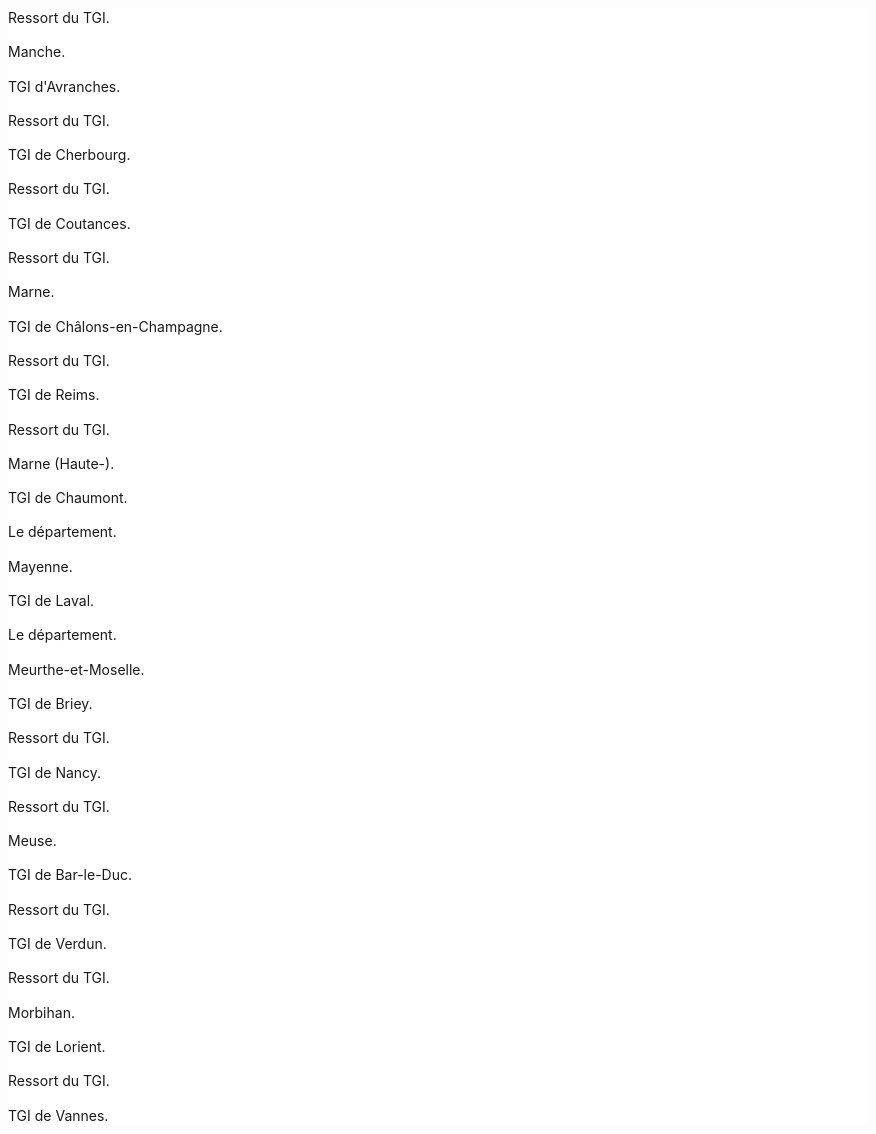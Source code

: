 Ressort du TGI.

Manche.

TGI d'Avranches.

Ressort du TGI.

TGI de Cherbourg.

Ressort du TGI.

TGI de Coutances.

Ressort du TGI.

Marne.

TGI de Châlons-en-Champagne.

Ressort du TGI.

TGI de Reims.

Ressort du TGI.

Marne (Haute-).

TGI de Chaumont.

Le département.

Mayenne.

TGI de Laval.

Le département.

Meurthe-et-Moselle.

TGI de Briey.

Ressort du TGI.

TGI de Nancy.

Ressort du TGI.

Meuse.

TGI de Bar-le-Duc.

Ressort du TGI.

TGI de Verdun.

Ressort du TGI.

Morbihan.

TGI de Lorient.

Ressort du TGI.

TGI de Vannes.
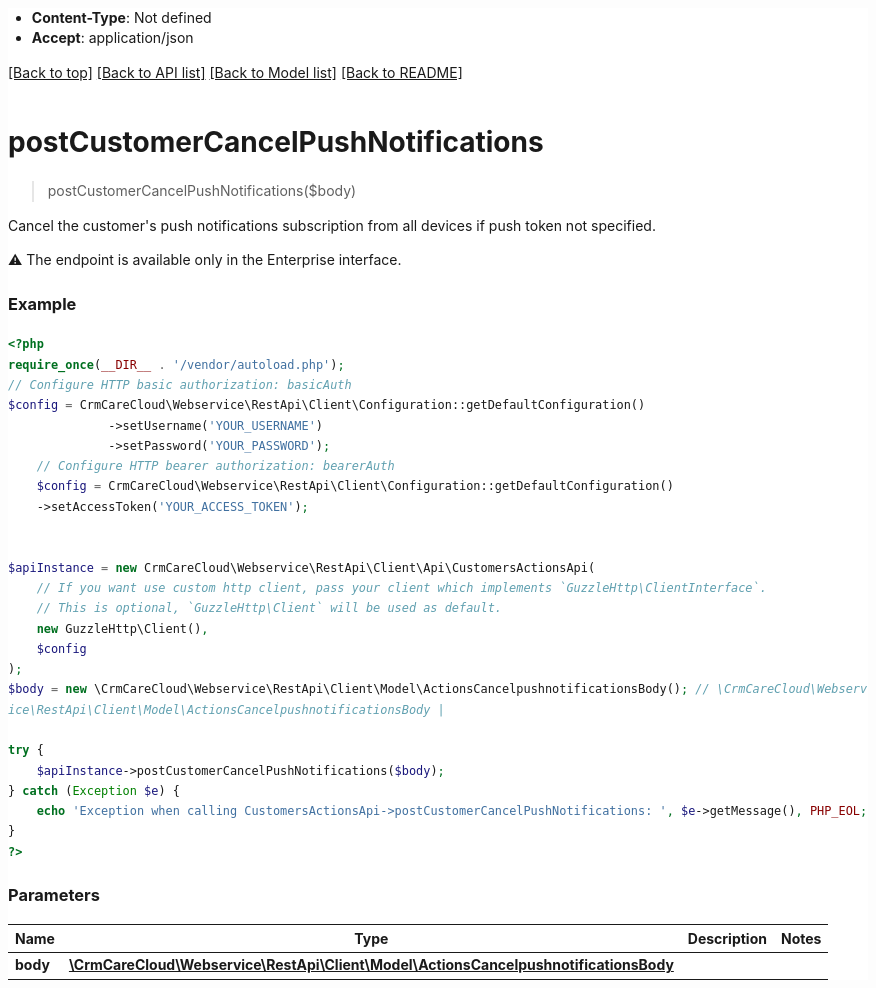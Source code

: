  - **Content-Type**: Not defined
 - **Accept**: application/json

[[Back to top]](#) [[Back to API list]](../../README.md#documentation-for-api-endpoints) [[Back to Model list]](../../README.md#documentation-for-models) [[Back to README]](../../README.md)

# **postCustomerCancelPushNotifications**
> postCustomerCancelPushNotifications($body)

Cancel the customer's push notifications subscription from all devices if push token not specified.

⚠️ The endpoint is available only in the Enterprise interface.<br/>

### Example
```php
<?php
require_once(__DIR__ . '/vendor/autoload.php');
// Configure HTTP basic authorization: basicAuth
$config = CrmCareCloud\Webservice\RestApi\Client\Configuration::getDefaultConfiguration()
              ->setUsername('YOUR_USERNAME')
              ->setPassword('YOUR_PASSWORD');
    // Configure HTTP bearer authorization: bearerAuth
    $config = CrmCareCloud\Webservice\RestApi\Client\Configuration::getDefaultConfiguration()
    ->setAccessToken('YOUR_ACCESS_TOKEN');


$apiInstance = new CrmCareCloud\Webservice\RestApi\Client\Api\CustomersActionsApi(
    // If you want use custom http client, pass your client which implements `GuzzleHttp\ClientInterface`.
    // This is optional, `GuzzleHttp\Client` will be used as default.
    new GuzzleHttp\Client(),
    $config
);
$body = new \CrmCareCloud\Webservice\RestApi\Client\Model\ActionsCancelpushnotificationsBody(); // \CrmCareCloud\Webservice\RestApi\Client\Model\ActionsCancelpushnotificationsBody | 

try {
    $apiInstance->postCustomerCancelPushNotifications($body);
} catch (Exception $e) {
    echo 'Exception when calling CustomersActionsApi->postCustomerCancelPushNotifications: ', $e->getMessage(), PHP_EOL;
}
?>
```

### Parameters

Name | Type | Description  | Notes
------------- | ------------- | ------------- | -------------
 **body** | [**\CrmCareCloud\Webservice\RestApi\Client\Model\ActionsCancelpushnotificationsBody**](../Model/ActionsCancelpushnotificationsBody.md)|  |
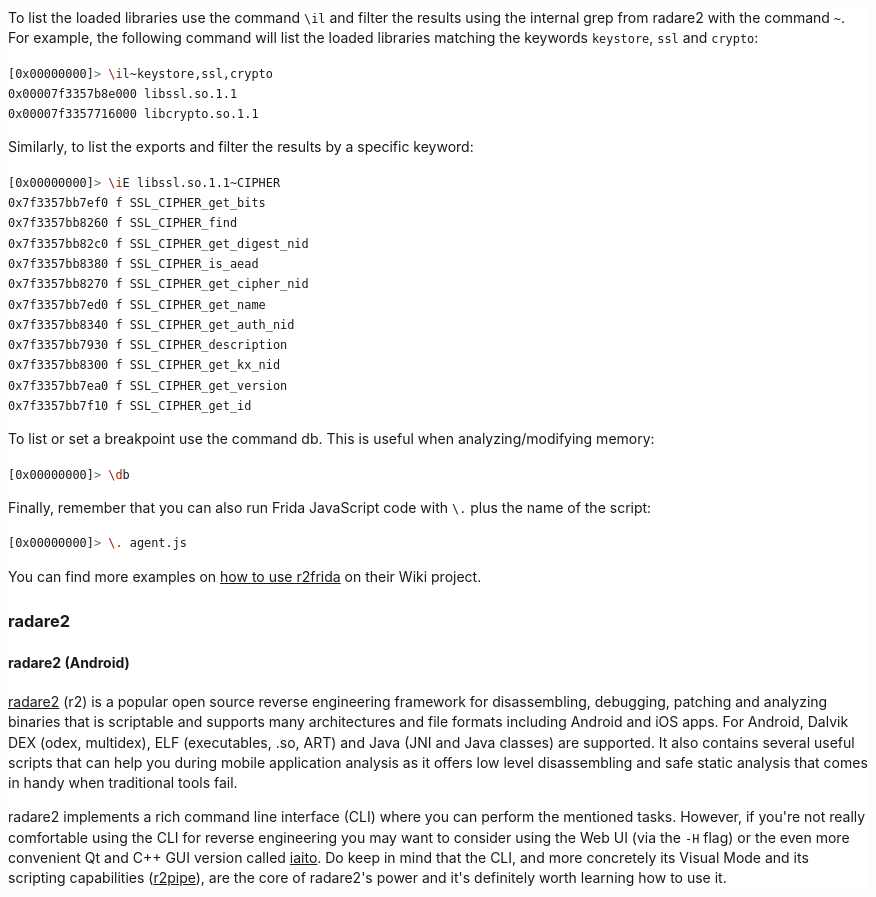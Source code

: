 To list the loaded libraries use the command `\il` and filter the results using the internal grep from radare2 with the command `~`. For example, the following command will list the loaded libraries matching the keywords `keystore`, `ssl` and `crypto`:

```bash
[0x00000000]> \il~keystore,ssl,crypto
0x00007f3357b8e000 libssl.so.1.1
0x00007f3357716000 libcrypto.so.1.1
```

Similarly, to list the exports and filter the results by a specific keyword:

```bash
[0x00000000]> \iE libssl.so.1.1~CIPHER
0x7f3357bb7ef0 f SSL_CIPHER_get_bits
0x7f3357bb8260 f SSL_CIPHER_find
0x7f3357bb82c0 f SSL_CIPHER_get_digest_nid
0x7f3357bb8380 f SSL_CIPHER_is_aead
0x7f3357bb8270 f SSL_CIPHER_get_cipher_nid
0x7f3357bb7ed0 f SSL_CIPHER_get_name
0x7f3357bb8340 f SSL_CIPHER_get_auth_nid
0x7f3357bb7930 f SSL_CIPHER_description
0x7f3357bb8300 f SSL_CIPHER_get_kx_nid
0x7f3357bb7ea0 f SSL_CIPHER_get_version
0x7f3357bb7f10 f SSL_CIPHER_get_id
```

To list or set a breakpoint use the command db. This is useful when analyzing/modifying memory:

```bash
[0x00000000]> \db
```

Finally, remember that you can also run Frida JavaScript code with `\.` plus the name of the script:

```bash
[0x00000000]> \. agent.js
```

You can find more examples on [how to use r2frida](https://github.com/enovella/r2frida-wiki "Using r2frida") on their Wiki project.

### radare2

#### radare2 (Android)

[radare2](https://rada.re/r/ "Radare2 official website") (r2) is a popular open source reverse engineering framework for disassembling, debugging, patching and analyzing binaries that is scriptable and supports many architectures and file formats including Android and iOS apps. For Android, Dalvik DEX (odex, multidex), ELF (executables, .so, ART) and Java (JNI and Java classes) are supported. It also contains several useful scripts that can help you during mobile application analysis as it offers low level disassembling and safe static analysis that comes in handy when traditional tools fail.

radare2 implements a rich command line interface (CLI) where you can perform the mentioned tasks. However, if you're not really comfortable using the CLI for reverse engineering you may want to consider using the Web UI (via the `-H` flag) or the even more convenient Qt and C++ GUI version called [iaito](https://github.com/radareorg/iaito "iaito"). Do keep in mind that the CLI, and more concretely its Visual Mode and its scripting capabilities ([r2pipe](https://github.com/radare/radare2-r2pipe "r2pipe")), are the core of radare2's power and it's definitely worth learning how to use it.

◇ ◇ ◇ ◇ ◇

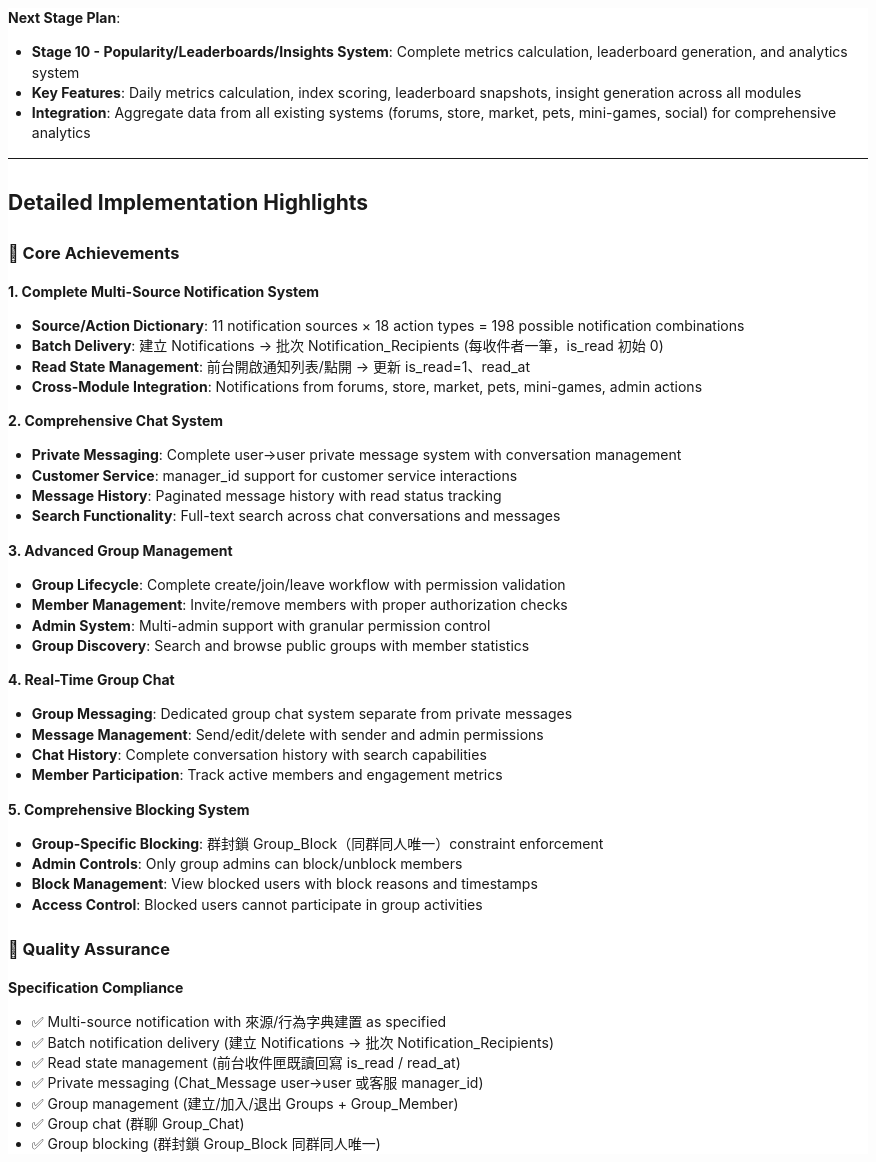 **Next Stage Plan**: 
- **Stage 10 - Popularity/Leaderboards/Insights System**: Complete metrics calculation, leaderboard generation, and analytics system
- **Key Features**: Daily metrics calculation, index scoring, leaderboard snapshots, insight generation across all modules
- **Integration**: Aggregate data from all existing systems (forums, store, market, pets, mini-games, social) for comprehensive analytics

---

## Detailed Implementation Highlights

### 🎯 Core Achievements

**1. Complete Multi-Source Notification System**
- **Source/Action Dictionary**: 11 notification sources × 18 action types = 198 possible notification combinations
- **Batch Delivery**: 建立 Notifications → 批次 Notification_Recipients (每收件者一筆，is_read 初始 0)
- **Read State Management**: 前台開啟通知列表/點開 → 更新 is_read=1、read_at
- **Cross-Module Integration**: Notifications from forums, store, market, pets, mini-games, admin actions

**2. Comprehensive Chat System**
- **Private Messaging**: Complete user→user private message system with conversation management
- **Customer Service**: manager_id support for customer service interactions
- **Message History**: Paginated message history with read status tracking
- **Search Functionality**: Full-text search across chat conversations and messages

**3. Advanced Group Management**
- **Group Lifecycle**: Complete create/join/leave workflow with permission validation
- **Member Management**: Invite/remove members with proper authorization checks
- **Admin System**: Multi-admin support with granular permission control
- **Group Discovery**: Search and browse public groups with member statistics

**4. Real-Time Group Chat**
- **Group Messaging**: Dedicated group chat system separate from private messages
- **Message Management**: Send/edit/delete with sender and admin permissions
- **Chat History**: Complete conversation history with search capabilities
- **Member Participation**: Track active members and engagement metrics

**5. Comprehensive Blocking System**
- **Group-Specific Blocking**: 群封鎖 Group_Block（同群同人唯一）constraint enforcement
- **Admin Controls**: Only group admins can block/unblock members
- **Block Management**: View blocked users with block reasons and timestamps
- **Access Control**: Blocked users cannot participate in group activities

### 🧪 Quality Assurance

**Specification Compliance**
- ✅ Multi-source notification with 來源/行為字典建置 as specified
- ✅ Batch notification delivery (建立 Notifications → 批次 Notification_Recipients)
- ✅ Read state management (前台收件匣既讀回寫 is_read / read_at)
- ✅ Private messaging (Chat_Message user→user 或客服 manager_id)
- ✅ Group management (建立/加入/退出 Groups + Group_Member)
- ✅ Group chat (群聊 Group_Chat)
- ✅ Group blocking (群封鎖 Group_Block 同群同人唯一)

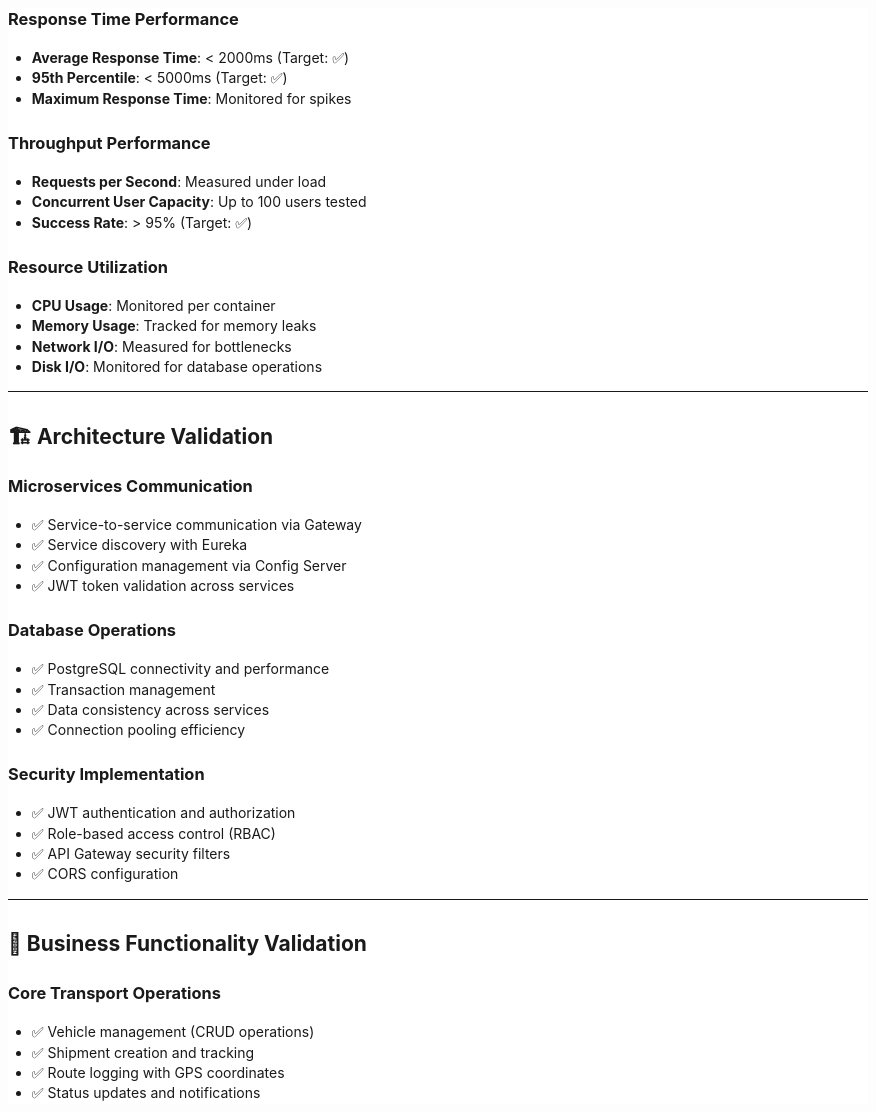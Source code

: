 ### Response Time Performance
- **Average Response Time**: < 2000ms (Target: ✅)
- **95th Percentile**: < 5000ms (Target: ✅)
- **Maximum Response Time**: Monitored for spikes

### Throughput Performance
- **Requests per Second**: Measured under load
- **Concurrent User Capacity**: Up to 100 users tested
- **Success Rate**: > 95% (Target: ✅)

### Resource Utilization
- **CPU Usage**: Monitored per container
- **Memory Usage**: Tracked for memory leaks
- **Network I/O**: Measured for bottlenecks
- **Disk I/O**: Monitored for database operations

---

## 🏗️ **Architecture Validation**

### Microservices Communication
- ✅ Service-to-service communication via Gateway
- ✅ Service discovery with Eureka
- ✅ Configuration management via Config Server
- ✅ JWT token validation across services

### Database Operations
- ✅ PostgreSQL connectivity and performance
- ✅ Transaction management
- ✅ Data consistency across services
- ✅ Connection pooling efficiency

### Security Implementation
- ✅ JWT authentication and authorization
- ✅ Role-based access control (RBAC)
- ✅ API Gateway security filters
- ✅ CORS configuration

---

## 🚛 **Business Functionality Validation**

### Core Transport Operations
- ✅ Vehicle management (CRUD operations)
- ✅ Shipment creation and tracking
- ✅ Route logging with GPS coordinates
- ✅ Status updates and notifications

◇ ◇ ◇ ◇ ◇

### WORK TO COMPLETE
Which lines of the records hold the string "metrics"? Copy each one.

### REPLY TO THE EXERCISE
- **Stage 10 - Popularity/Leaderboards/Insights System**: Complete metrics calculation, leaderboard generation, and analytics system
- **Key Features**: Daily metrics calculation, index scoring, leaderboard snapshots, insight generation across all modules
- **Member Participation**: Track active members and engagement metrics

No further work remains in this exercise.